7/10
Murder on the mind.
2 September 2015
Warning: Spoilers
With some of the best opening credits ever seen on film, this spooky looking but amusing and funny mystery is a quick glimpse into the world of a mind reader/fortune teller (Akim Tamiroff as the titled character) and is highly recommended. It starts off with a darkly lit mind-reading act by Tamiroff where bride to be Marian Marsh finds out that her wedding to be will not be to which true love John Trent begins to applaud, putting him on the top of the suspect list when Marsh's fiancée Ronald Drew is found dead in his apartment. While all of the suspects are questioned, Tamiroff arrives as the man who predicted the wedding would not go off, and everything the detectives try to do is turned upside down.

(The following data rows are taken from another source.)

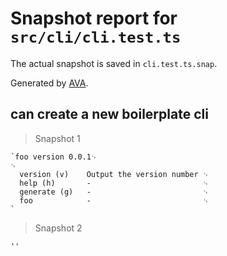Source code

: # Snapshot report for `src/cli/cli.test.ts`

The actual snapshot is saved in `cli.test.ts.snap`.

Generated by [AVA](https://ava.li).

## can create a new boilerplate cli

> Snapshot 1

    `foo version 0.0.1␊
    ␊
      version (v)    Output the version number ␊
      help (h)       -                         ␊
      generate (g)   -                         ␊
      foo            -                         ␊
    `

> Snapshot 2

    ''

William Demarest is very funny as the grumpy head detective on the case, telling underling Edward Brophy, "I hope one day on a case we don't find your finger prints on everything". Tamiroff pretty much takes over the case, proving the detective to be total fools, as well as some of the others present. "You don't look as foolish as you are", Reginald Denny (as Marsh's father) tells his Billie Burke like second wife Genevieve Tobin who expresses herself with one stupid statement after another. In fact, Demarest indicates his frustration with the case by saying, "This is beginning to look like a job for a mind reader", forgetting that he's in the presence of one.

While a series of "Great Gambini" films seems like it would have been successful, unfortunately, only one was made, and it is quite good, with an unforgettable performance by the unique Tamiroff. Superb photography makes this appear to be almost a horror movie, and I was very surprised to find out that Tamiroff never starred in one. He has a very unforgettable profile and certainly could have been a rival to both Karloff and Lugosi. Others in the cast get great dialog, and the rapport between Demarest and Brophy (towards each other and the other suspects) is very funny. "If you're going to insult me, you've got to do it in English!", Brophy tells Tamiroff's assistant as she screams at him in Russian. Another great little find in the historical vaults of Hollywood cinema!